Stick with Terraform if:
- You only use it internally to manage your own infrastructure.
- You depend on Terraform Cloud or HashiCorp-specific integrations.
- You have active enterprise contracts with HashiCorp.
- You prefer waiting for OpenTofu to reach proven stability before adopting.
Recommended Migration Strategy
For teams that decide to migrate, a gradual approach minimises risk:
- Validate in an isolated environment. Test
tofu init/plan/applyagainst a test environment; verify state reads correctly and plans are identical. - Run in parallel. In CI, compare
terraform planandtofu planoutput to detect differences before switching. - Migrate pipeline by pipeline. No need to change everything day one. OpenTofu and Terraform can coexist while plans match.
- Update surrounding tools. Atlantis, Terragrunt, and similar are adding explicit OpenTofu support.
Long-term Implications
This change has a broader reading: it’s one more sign of the tension between infrastructure software creators and cloud providers that monetise it. The pattern — licence change followed by community fork accepted by a neutral foundation — was already seen with Elasticsearch/OpenSearch. Neutral foundations (Linux Foundation, CNCF, Apache Foundation) protect the continuity of infrastructural projects better than individual companies. It’s a criterion worth applying when evaluating any IaC tool or observability tool for critical infrastructure.
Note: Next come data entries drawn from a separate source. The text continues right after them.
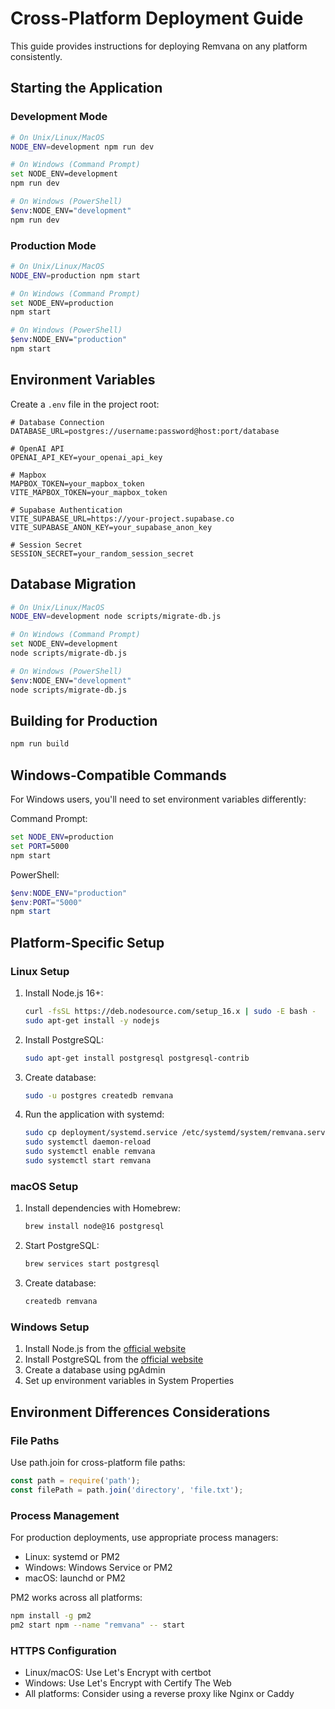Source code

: # Cross-Platform Deployment Guide

This guide provides instructions for deploying Remvana on any platform consistently.

## Starting the Application

### Development Mode
```bash
# On Unix/Linux/MacOS
NODE_ENV=development npm run dev

# On Windows (Command Prompt)
set NODE_ENV=development
npm run dev

# On Windows (PowerShell)
$env:NODE_ENV="development"
npm run dev
```

### Production Mode
```bash
# On Unix/Linux/MacOS
NODE_ENV=production npm start

# On Windows (Command Prompt)
set NODE_ENV=production
npm start

# On Windows (PowerShell)
$env:NODE_ENV="production"
npm start
```

## Environment Variables

Create a `.env` file in the project root:

```
# Database Connection
DATABASE_URL=postgres://username:password@host:port/database

# OpenAI API
OPENAI_API_KEY=your_openai_api_key

# Mapbox
MAPBOX_TOKEN=your_mapbox_token
VITE_MAPBOX_TOKEN=your_mapbox_token

# Supabase Authentication
VITE_SUPABASE_URL=https://your-project.supabase.co
VITE_SUPABASE_ANON_KEY=your_supabase_anon_key

# Session Secret
SESSION_SECRET=your_random_session_secret
```

## Database Migration

```bash
# On Unix/Linux/MacOS
NODE_ENV=development node scripts/migrate-db.js

# On Windows (Command Prompt)
set NODE_ENV=development
node scripts/migrate-db.js

# On Windows (PowerShell)
$env:NODE_ENV="development"
node scripts/migrate-db.js
```

## Building for Production

```bash
npm run build
```

## Windows-Compatible Commands

For Windows users, you'll need to set environment variables differently:

Command Prompt:
```cmd
set NODE_ENV=production
set PORT=5000
npm start
```

PowerShell:
```powershell
$env:NODE_ENV="production"
$env:PORT="5000"
npm start
```

## Platform-Specific Setup

### Linux Setup

1. Install Node.js 16+:
   ```bash
   curl -fsSL https://deb.nodesource.com/setup_16.x | sudo -E bash -
   sudo apt-get install -y nodejs
   ```

2. Install PostgreSQL:
   ```bash
   sudo apt-get install postgresql postgresql-contrib
   ```

3. Create database:
   ```bash
   sudo -u postgres createdb remvana
   ```

4. Run the application with systemd:
   ```bash
   sudo cp deployment/systemd.service /etc/systemd/system/remvana.service
   sudo systemctl daemon-reload
   sudo systemctl enable remvana
   sudo systemctl start remvana
   ```

### macOS Setup

1. Install dependencies with Homebrew:
   ```bash
   brew install node@16 postgresql
   ```

2. Start PostgreSQL:
   ```bash
   brew services start postgresql
   ```

3. Create database:
   ```bash
   createdb remvana
   ```

### Windows Setup

1. Install Node.js from the [official website](https://nodejs.org/)
2. Install PostgreSQL from the [official website](https://www.postgresql.org/download/windows/)
3. Create a database using pgAdmin
4. Set up environment variables in System Properties

## Environment Differences Considerations

### File Paths

Use path.join for cross-platform file paths:

```javascript
const path = require('path');
const filePath = path.join('directory', 'file.txt');
```

### Process Management

For production deployments, use appropriate process managers:

- Linux: systemd or PM2
- Windows: Windows Service or PM2
- macOS: launchd or PM2

PM2 works across all platforms:
```bash
npm install -g pm2
pm2 start npm --name "remvana" -- start
```

### HTTPS Configuration

- Linux/macOS: Use Let's Encrypt with certbot
- Windows: Use Let's Encrypt with Certify The Web
- All platforms: Consider using a reverse proxy like Nginx or Caddy
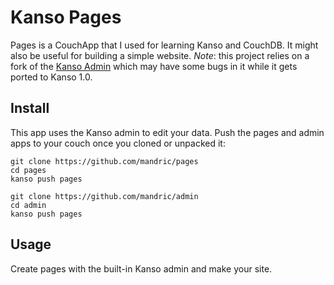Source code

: # Kanso Pages

Pages is a CouchApp that I used for learning Kanso and CouchDB. It might also
be useful for building a simple website.  *Note*: this project relies on a fork
of the [Kanso Admin](https://github.com/kanso/admin) which may have some bugs
in it while it gets ported to Kanso 1.0.

## Install 

This app uses the Kanso admin to edit your data.  Push the pages and admin apps
to your couch once you cloned or unpacked it:

```
git clone https://github.com/mandric/pages
cd pages
kanso push pages
```

```
git clone https://github.com/mandric/admin
cd admin
kanso push pages 
```

## Usage

Create pages with the built-in Kanso admin and make your site.
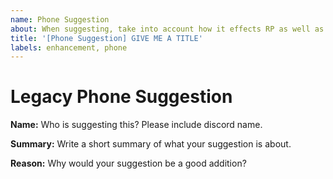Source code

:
 ```yaml
---
name: Phone Suggestion
about: When suggesting, take into account how it effects RP as well as the economy, if it would work on the phone, and be as detailed as possible.
title: '[Phone Suggestion] GIVE ME A TITLE'
labels: enhancement, phone
---
```


# Legacy Phone Suggestion
**Name:**
Who is suggesting this? Please include discord name.

**Summary:**
Write a short summary of what your suggestion is about.

**Reason:**
Why would your suggestion be a good addition?
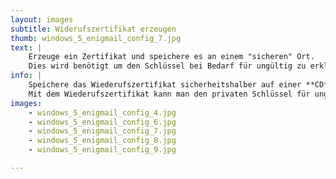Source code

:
 ```yaml
---
layout: images
subtitle: Widerufszertifikat erzeugen
thumb: windows_5_enigmail_config_7.jpg
text: |
    Erzeuge ein Zertifikat und speichere es an einem "sicheren" Ort.  
    Dies wird benötigt um den Schlüssel bei Bedarf für ungültig zu erklären.
info: |
    Speichere das Wiederufszertifikat sicherheitshalber auf einer **CD** oder einem **USB Stick**.  
    Mit dem Wiederufszertifikat kann man den privaten Schlüssel für ungültig erklären, um, bei Diebstahl des Schlüssels, Mißbrauch (Identitätdiebstahl, mitlesen von verschlüsselten E-Mails) zu verhindern.
images:
    - windows_5_enigmail_config_4.jpg
    - windows_5_enigmail_config_6.jpg
    - windows_5_enigmail_config_7.jpg
    - windows_5_enigmail_config_8.jpg
    - windows_5_enigmail_config_9.jpg

---
```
For the next infrastructure project you adopt, the right question isn’t just “what does it do?” but “who governs the code and what incentives do they have?”.
Conclusion
OpenTofu is a technically viable option today, with full compatibility with existing Terraform, and very likely dominant medium-term in the IaC space. Neutral governance under the Linux Foundation reduces the risk of future surprises. For most organisations, the decision isn’t urgent — but it’s worth making it informed, not by default.
Frequently asked questions
Why was OpenTofu created?
HashiCorp changed Terraform’s license from MPL 2.0 (open source) to BSL 1.1 in August 2023, restricting competitive commercial use. OpenTofu was created as a fork under the Linux Foundation to keep Terraform truly open source.
Is OpenTofu compatible with Terraform modules and providers?
Yes. OpenTofu maintains full compatibility with Terraform’s provider and module registry. Existing .tf files work without modification, though divergence may occur in future versions.
Should I migrate from Terraform to OpenTofu?
If you only manage your own infrastructure, the BSL doesn’t affect you directly. If you offer services competing with HashiCorp, OpenTofu removes legal risk. Many teams also migrate on open source principle.